Solar analysts assured the Recurrent sale doesn’t signal trouble for U.S. developers. While many domestic solar panel manufacturers have struggled to stay afloat in recent years, the installers and operators of solar systems have fared much better, thanks largely to rapidly falling panel costs, technology improvements and federal and state subsidies. And in the next few years, U.S. solar installations are expected to grow dramatically.
“This is really very specific for Sharp,” Stefan de Haan, a principal solar analyst at IHS Technology in Munich, Germany, told International Business Times. “The profitability of solar development is in really good shape in the U.S., so … the underlying reason is really the company itself.”
He said the U.S. is on track to add 26,200 megawatts in cumulative solar installations from 2014 to 2016. That would bring the total solar capacity to 39,200 megawatts -- or roughly 13 times the installed amount in 2010, and enough to power roughly 6.6 million average American homes.
Sharp has been in the solar business for nearly five decades, primarily as a producer of solar cells, the electricity-generating devices in panels, though they're also into satellites and lighthouses. In the last decade, the Osaka firm began ramping up production to compete for a slice of the burgeoning solar energy market. In 2010, Sharp bought utility-scale developer Recurrent Energy for $305 million cash to vertically integrate its operations.

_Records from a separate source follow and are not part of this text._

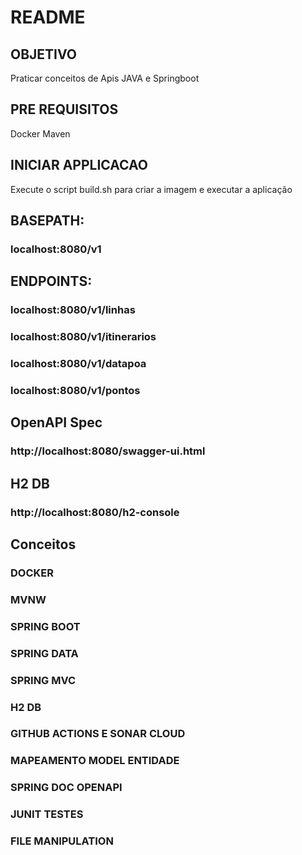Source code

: # README


## OBJETIVO

 Praticar conceitos de Apis JAVA e Springboot

## PRE REQUISITOS

 Docker
 Maven

## INICIAR APPLICACAO

 Execute o script build.sh para criar a imagem e executar a aplicação 

##  BASEPATH:  

### localhost:8080/v1

##  ENDPOINTS:

###	localhost:8080/v1/linhas		
###	localhost:8080/v1/itinerarios
###	localhost:8080/v1/datapoa
###	localhost:8080/v1/pontos  

## OpenAPI Spec 

###	http://localhost:8080/swagger-ui.html


## H2 DB 

###	http://localhost:8080/h2-console


## Conceitos

### DOCKER
### MVNW
### SPRING BOOT 
### SPRING DATA
### SPRING MVC
### H2 DB
### GITHUB ACTIONS E SONAR CLOUD
### MAPEAMENTO MODEL ENTIDADE
### SPRING DOC OPENAPI
### JUNIT TESTES
### FILE MANIPULATION


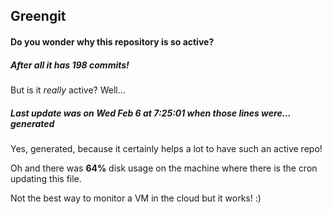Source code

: ## Greengit

#### Do you wonder why this repository is so active?

##### After all it has 198 commits!

But is it *really* active? Well...

##### Last update was on Wed Feb 6 at 7:25:01 when those lines were... generated

Yes, generated, because it certainly helps a lot to have such an active repo!

Oh and there was **64%** disk usage on the machine
where there is the cron updating this file.

Not the best way to monitor a VM in the cloud but it works! :)
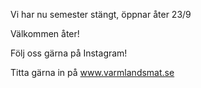Vi har nu semester stängt, öppnar åter 23/9

Välkommen åter!

Följ oss gärna på Instagram!

Titta gärna in på www.varmlandsmat.se

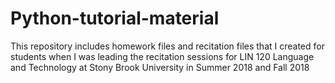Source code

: # Python-tutorial-material
This repository includes homework files and recitation files that I created for students when I was leading the recitation sessions for LIN 120 Language and Technology at Stony Brook University in Summer 2018 and Fall 2018
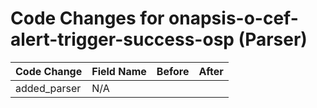 # Code Changes for onapsis-o-cef-alert-trigger-success-osp (Parser)

| Code Change | Field Name | Before | After |
|-------------|------------|--------|-------|
| added_parser | N/A |  |  |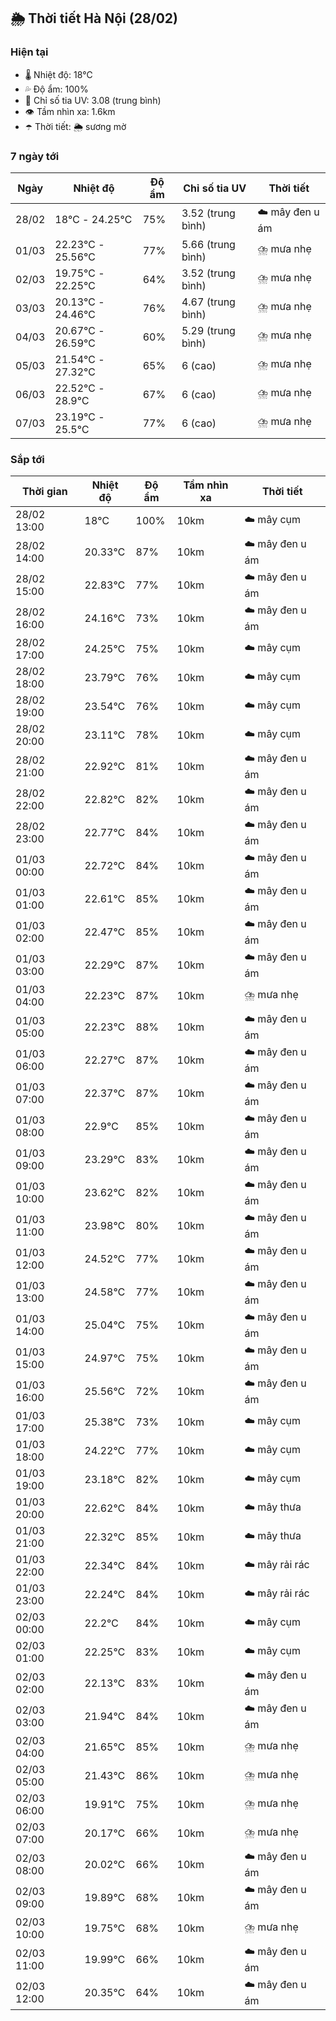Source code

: ## 🌦️ Thời tiết Hà Nội (28/02)

### Hiện tại

- 🌡️ Nhiệt độ: 18℃
- 💦 Độ ẩm: 100%
- 🌟 Chỉ số tia UV: 3.08 (trung bình)
- 👁️ Tầm nhìn xa: 1.6km
- ☂️ Thời tiết: 🌦️ sương mờ

### 7 ngày tới

| Ngày | Nhiệt độ | Độ ẩm | Chỉ số tia UV | Thời tiết |
| --- | --- | --- | --- | --- |
| 28/02 | 18℃ - 24.25℃ | 75% | 3.52 (trung bình) | ☁️ mây đen u ám |
| 01/03 | 22.23℃ - 25.56℃ | 77% | 5.66 (trung bình) | ⛈️ mưa nhẹ |
| 02/03 | 19.75℃ - 22.25℃ | 64% | 3.52 (trung bình) | ⛈️ mưa nhẹ |
| 03/03 | 20.13℃ - 24.46℃ | 76% | 4.67 (trung bình) | ⛈️ mưa nhẹ |
| 04/03 | 20.67℃ - 26.59℃ | 60% | 5.29 (trung bình) | ⛈️ mưa nhẹ |
| 05/03 | 21.54℃ - 27.32℃ | 65% | 6 (cao) | ⛈️ mưa nhẹ |
| 06/03 | 22.52℃ - 28.9℃ | 67% | 6 (cao) | ⛈️ mưa nhẹ |
| 07/03 | 23.19℃ - 25.5℃ | 77% | 6 (cao) | ⛈️ mưa nhẹ |

### Sắp tới

| Thời gian | Nhiệt độ | Độ ẩm | Tầm nhìn xa | Thời tiết |
| --- | --- | --- | --- | --- |
| 28/02 13:00 | 18℃ | 100% | 10km | ☁️ mây cụm |
| 28/02 14:00 | 20.33℃ | 87% | 10km | ☁️ mây đen u ám |
| 28/02 15:00 | 22.83℃ | 77% | 10km | ☁️ mây đen u ám |
| 28/02 16:00 | 24.16℃ | 73% | 10km | ☁️ mây đen u ám |
| 28/02 17:00 | 24.25℃ | 75% | 10km | ☁️ mây cụm |
| 28/02 18:00 | 23.79℃ | 76% | 10km | ☁️ mây cụm |
| 28/02 19:00 | 23.54℃ | 76% | 10km | ☁️ mây cụm |
| 28/02 20:00 | 23.11℃ | 78% | 10km | ☁️ mây cụm |
| 28/02 21:00 | 22.92℃ | 81% | 10km | ☁️ mây đen u ám |
| 28/02 22:00 | 22.82℃ | 82% | 10km | ☁️ mây đen u ám |
| 28/02 23:00 | 22.77℃ | 84% | 10km | ☁️ mây đen u ám |
| 01/03 00:00 | 22.72℃ | 84% | 10km | ☁️ mây đen u ám |
| 01/03 01:00 | 22.61℃ | 85% | 10km | ☁️ mây đen u ám |
| 01/03 02:00 | 22.47℃ | 85% | 10km | ☁️ mây đen u ám |
| 01/03 03:00 | 22.29℃ | 87% | 10km | ☁️ mây đen u ám |
| 01/03 04:00 | 22.23℃ | 87% | 10km | ⛈️ mưa nhẹ |
| 01/03 05:00 | 22.23℃ | 88% | 10km | ☁️ mây đen u ám |
| 01/03 06:00 | 22.27℃ | 87% | 10km | ☁️ mây đen u ám |
| 01/03 07:00 | 22.37℃ | 87% | 10km | ☁️ mây đen u ám |
| 01/03 08:00 | 22.9℃ | 85% | 10km | ☁️ mây đen u ám |
| 01/03 09:00 | 23.29℃ | 83% | 10km | ☁️ mây đen u ám |
| 01/03 10:00 | 23.62℃ | 82% | 10km | ☁️ mây đen u ám |
| 01/03 11:00 | 23.98℃ | 80% | 10km | ☁️ mây đen u ám |
| 01/03 12:00 | 24.52℃ | 77% | 10km | ☁️ mây đen u ám |
| 01/03 13:00 | 24.58℃ | 77% | 10km | ☁️ mây đen u ám |
| 01/03 14:00 | 25.04℃ | 75% | 10km | ☁️ mây đen u ám |
| 01/03 15:00 | 24.97℃ | 75% | 10km | ☁️ mây đen u ám |
| 01/03 16:00 | 25.56℃ | 72% | 10km | ☁️ mây đen u ám |
| 01/03 17:00 | 25.38℃ | 73% | 10km | ☁️ mây cụm |
| 01/03 18:00 | 24.22℃ | 77% | 10km | ☁️ mây cụm |
| 01/03 19:00 | 23.18℃ | 82% | 10km | ☁️ mây cụm |
| 01/03 20:00 | 22.62℃ | 84% | 10km | ☁️ mây thưa |
| 01/03 21:00 | 22.32℃ | 85% | 10km | ☁️ mây thưa |
| 01/03 22:00 | 22.34℃ | 84% | 10km | ☁️ mây rải rác |
| 01/03 23:00 | 22.24℃ | 84% | 10km | ☁️ mây rải rác |
| 02/03 00:00 | 22.2℃ | 84% | 10km | ☁️ mây cụm |
| 02/03 01:00 | 22.25℃ | 83% | 10km | ☁️ mây cụm |
| 02/03 02:00 | 22.13℃ | 83% | 10km | ☁️ mây đen u ám |
| 02/03 03:00 | 21.94℃ | 84% | 10km | ☁️ mây đen u ám |
| 02/03 04:00 | 21.65℃ | 85% | 10km | ⛈️ mưa nhẹ |
| 02/03 05:00 | 21.43℃ | 86% | 10km | ⛈️ mưa nhẹ |
| 02/03 06:00 | 19.91℃ | 75% | 10km | ⛈️ mưa nhẹ |
| 02/03 07:00 | 20.17℃ | 66% | 10km | ⛈️ mưa nhẹ |
| 02/03 08:00 | 20.02℃ | 66% | 10km | ☁️ mây đen u ám |
| 02/03 09:00 | 19.89℃ | 68% | 10km | ☁️ mây đen u ám |
| 02/03 10:00 | 19.75℃ | 68% | 10km | ⛈️ mưa nhẹ |
| 02/03 11:00 | 19.99℃ | 66% | 10km | ☁️ mây đen u ám |
| 02/03 12:00 | 20.35℃ | 64% | 10km | ☁️ mây đen u ám |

“Sharp aims to become a total solutions company in the [solar] field, extending from developing and producing solar cells to developing and marketing power generation plants,” a former Sharp executive said at the time.
But as cheap “polysilicon” solar panels from China began flooding the world’s markets, Sharp’s more expensive “thin film” technology struggled to compete. Around the same time, Sharp began incurring heavy losses in its broader electronics segment, forcing the company to re-evaluate its unprofitable businesses. Earlier this year, the company stopped production at its factories in Wales and Memphis, Tennessee, and in July it pulled out of a joint manufacturing venture in Europe. That leaves Sharp with just one cell production facility in western Japan.
Selling Recurrent Energy would allow Sharp to raise even more capital to put toward balancing its debt-to-equity ratio, Reuters noted.
Cory Honeyman, a solar analyst at GTM Research in Boston, said Recurrent Energy could be “an attractive buy,” given the company’s leading position in the U.S. solar market and its pipeline of projects.
The company has developed and sold more than 680 megawatts of projects in the United States and Canada and has more than 4,300 megawatts under development, the company said. Recurrent Energy teamed up with Google Inc. (NASDAQ:GOOGL) and the private equity group KKR & Co. in November to build six utility-scale solar projects in California and Arizona in a deal valued at $400 million.
“I think Recurrent represents a really attractive opportunity for acquisition, or as a stand-alone company, given that they’ve been an aggressive developer as of late,” Honeyman said.